Ole-ball can be frenetic and unpredictable, but the attack-first approach seems to be as much fun to play as it is to watch.
For an hour, United's style of play was a nostalgic joy: fast, mobile and undoubtedly inspired. Like the baby-faced assassin of old, Solskjaer's killers come with smiles.
3) OLE'S CLASS
Solskjaer is nobody's fool. On the contrary, he made a fool of the respected coach who is tipped to replace him. Until Tottenham came along, momentum had been enough to ease past mediocre opposition. Most men perform better on their honeymoons and the Red Devils were no exception.
But goodwill was never going to be enough against Spurs.
So Solskjaer brought his tactical A-game. He opted for a midfield diamond that took out Dele Alli and Harry Winks and stopped Tottenham playing through the middle.
Paying Solskjaer the highest compliment, Mauricio Pochettino changed his formation to deal with United's stronger spine.
Solskjaer has improved morale, but he can work wonders with a whiteboard, too.
United have less to fear in crunch games against Liverpool and Manchester City in February and March respectively. Solskjaer might be a stand-in, but he's no coaching dummy.
3) BIGGEST STAR BETWEEN STICKS
Earlier this season, David de Gea was the victim of some seriously myopic criticism.
Apparently, he wasn't the same goalkeeper, no longer the flavour of the month.
Of course, de Gea had really suffered from playing behind shattered defences for both club and country - and United's back four remain a brittle bunch.
The Spaniard made mistakes along the way, certainly, but his bandy-legged, octopus antics at Wembley yesterday were a reminder that nobody does it better when it comes to goalkeeping fundamentals.
He's still the best at keeping out goals. His instinctive positioning is practically bat-like, as if relying on echolocation to detect incoming objects.
Despite conjuring 20 shots at goal, Tottenham never got one past his bendy legs. He stopped three points from becoming one and will pick up a few more in the chase for the Champions League spot.
4) RIVALS ARE WOBBLING
Arsenal manager Unai Emery bares an unfortunate resemblance to Dracula and the blood drained from his face at the weekend.

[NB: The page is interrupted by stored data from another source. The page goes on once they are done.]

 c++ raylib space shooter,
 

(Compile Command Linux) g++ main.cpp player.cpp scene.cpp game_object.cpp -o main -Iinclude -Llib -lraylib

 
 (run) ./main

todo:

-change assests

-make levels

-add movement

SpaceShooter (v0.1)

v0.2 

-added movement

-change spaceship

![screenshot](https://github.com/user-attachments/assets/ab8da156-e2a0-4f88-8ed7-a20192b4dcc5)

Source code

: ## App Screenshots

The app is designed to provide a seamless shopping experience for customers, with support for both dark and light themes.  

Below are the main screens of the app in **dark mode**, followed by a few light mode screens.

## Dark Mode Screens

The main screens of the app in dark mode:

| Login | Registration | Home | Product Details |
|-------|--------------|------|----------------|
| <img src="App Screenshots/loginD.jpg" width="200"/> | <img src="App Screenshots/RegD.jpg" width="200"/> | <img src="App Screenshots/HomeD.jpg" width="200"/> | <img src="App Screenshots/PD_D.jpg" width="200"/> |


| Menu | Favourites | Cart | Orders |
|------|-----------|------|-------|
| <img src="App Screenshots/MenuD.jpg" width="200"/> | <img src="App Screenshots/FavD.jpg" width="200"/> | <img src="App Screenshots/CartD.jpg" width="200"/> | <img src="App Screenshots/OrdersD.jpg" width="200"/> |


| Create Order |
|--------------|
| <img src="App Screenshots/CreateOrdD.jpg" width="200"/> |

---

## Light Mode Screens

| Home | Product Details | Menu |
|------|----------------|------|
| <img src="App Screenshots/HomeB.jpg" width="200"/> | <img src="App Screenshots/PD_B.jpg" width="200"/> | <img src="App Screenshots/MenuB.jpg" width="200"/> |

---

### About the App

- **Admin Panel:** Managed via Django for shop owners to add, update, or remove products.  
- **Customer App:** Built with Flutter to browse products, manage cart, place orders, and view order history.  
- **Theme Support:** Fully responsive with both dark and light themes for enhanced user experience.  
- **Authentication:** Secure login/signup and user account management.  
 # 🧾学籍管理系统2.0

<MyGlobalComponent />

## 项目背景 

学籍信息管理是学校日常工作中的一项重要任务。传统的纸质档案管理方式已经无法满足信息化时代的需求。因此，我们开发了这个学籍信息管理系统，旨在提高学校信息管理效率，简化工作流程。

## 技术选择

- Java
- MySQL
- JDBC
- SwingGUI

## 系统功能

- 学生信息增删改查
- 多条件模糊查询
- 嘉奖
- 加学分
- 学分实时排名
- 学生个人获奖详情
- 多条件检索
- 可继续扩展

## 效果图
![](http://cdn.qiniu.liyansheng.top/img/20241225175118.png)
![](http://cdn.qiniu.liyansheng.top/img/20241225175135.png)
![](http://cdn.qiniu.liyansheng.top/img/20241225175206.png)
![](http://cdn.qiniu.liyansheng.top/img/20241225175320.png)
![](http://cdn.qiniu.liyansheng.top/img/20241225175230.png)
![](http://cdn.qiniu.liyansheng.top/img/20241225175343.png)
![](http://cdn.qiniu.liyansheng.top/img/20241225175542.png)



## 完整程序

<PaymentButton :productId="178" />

The Gunners were woeful at West Ham.
Scoring inconsistencies, a reluctance to spend and the on-going row with Mesut Oezil have all conspired against them at the worst possible time.
Elsewhere, Chelsea required a wonder goal from Willian to defeat the average Magpies as the Blues played again without a recognised striker.
Alvaro Morata and Olivier Giroud are unreliable and the transfer speculation over Callum Hudson-Odoi remains an unwanted distraction.
Neither Chelsea nor Arsenal can settle on a reliable line-up and face each other at the Emirates this Saturday, which ensures one or both of the teams above United must drop points.
Moreover, Tottenham's defeat was an unwelcome reminder that their first XI is essentially a street on a Hollywood film set, attractive to look at, but there's nothing behind.
Spurs had no replacement for the injured Eric Dier and it showed.
Suddenly, ridiculously, the Red Devils are the in-form side and in a hurry to reach the top four.
Unlike Cardiff's Neil Warnock and his daft comments about Brexit, Solskjaer is a manager who can still see a bright future in Europe.